Élu Pilote du Jour après une grande remontée, le pilote Hollandais, qui plaçait sous pression les deux pilotes Ferrari dans les derniers kilomètres de course, était revenu inéluctablement sur Räikkönen dans les derniers hectomètres, jusqu’à porter une attaque de toute beauté en prenant une trajectoire osée, mais attaquant à quatre roues le vibreur intérieur du virage 17.

Félicité par son team manager Christian Horner et se délectant à la radio de la manœuvre dans le tour de décélération, Verstappen est pourtant passé par un autre éventail d’émotions, après qu’une pénalité de 5 secondes rapidement décidée par les commissaires l'a contraint à quitter la salle de préparation au podium et à céder sa place sur le podium à Räikkönen.

"Tout le monde sort large, moi compris," a-t-il commenté à l'arrivée. "Au virage 9, on peut sortir large ; au virage 19, on peut sortir de la piste, personne ne dit rien. Bottas m'a dépassé en sortant de la piste et personne n'y a rien fait. Ce n'est pas bien pour la F1. Il faudrait que le règlement soit clair."

"La pénalité moteur, c'est comme ça. Nous avons fait une très bonne course, mais avec ces décisions débiles, on tue le sport. J'espère que les fans n'aimeront pas cette décision et qu'ils ne viendront pas l'an prochain."

Impressionné par le brio de son pilote dont il a renouvelé le contrat jusqu'au terme de la saison 2020, Christian Horner n'a laissé aucun doute sur son sentiment à l'égard de la pénalité.

"Incroyablement sévère de donner une pénalité à Max pour ça. Il y avait des voitures hors de la piste toute la journée aujourd'hui. Ce n'est pas bien. Nous allons regarder ça. Pour moi, c'était de la course dure mais juste. C'est une erreur de jugement de la part des commissaires de prendre cette décision. Il y avait des voitures hors de la piste en permanence depuis le début du week-end", a regretté le Britannique au micro de Sky Sports F1.

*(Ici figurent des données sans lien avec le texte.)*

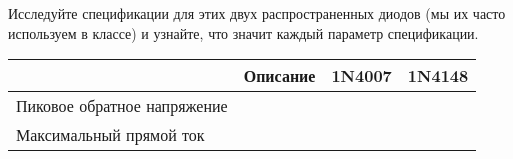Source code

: 
Исследуйте спецификации для этих двух распространенных диодов (мы их часто
используем в классе) и узнайте, что значит каждый параметр спецификации.

\begin{tabular}{|l|p{}|p{}|p{}|}
\hline
& Описание & 1N4007 & 1N4148 \\
\hline
Пиковое обратное напряжение&&&\\
\hline
Максимальный прямой ток&&&\\
\hline
\end{tabular}
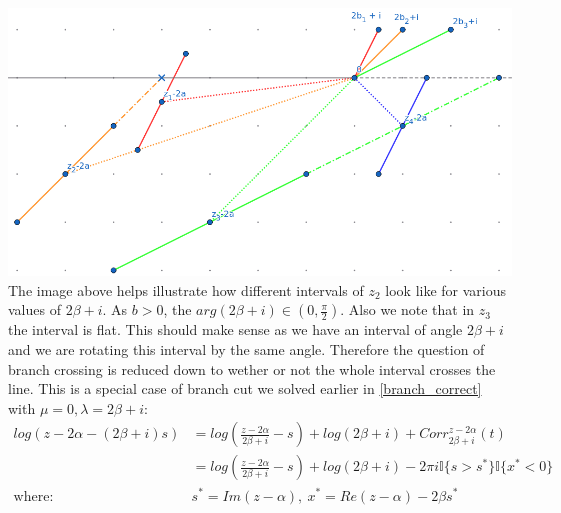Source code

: \documentclass{article}
\begin{document}
\includegraphics[width=\textwidth]{z23}
The image above helps illustrate how different intervals of $z_2$ look like for various values of $2\beta+i$.
As $b>0$, the $arg(2\beta+i)\in(0,\frac{\pi}{2})$.
Also we note that in $z_3$ the interval is flat.
This should make sense as we have an interval of angle $2\beta+i$ and we are rotating this interval by the same angle.
Therefore the question of branch crossing is reduced down to wether or not the whole interval crosses the line.
This is a special case of branch cut we solved earlier in \eqref{branch_correct} with $\mu=0,\lambda=2\beta+i$:
\begin{align}
    log(z-2\alpha-(2\beta+i)s)&=log(\frac{z-2\alpha}{2\beta+i}-s)+log(2\beta+i)+Corr_{2\beta+i}^{z-2\alpha}(t)\\
    &=log(\frac{z-2\alpha}{2\beta+i}-s)+log(2\beta+i)-2\pi i\mathbb{I}\{s>s^*\}\mathbb{I}\{x^*<0\}\\
    \text{where: }& s^*=Im(z-\alpha),\:x^*=Re(z-\alpha)-2\beta s^*
\end{align}
\end{document}
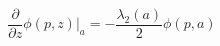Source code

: \begin{equation}
\frac {\partial} {\partial z} \phi(p,z)\Big|_{a}=-\frac {\lambda_2(a)} 2 \phi(p,a)
\label{bca2}
\end{equation}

Une course d'attaque et de décalage stratégique

Avant cela, Verstappen avait pris le départ de la course depuis une lointaine 18e position sur la grille, héritage d’une pénalité de 15 places pour raison mécanique. Chaussé des pneus supertendres, le Néerlandais avait prolongé son premier relais avec application et s’était même permis d’occuper la tête de la course une fois les leaders passés par la pitlane pour changer leurs gommes ultratendres.

Arrêté au 25e passage, Verstappen a poursuivi un effort intense en ultratendres dans les 13 boucles suivantes, et provoqué une réaction en chaîne des leaders après son second arrêt, contraints de ne laisser aucune chance au pilote Red Bull pour une éventuelle remontée éclair en toute fin de course, avec des pneus neufs potentiellement 1"5 plus rapides au tour.

L’attaque de Verstappen lui a cependant permis de s’offrir le scalp d’un Bottas à l’agonie pneumatique en fin de course, quelques instants avant que le Finlandais n’observe un arrêt indésirable au 53e des 55 passages.

La pénalité de cinq secondes de Verstappen signifie qu’il boucle le GP des États-Unis en quatrième place. Les 12 points l’accompagnant le maintiennent en sixième position du Championnat du monde, à 40 points de Kimi Räikkönen.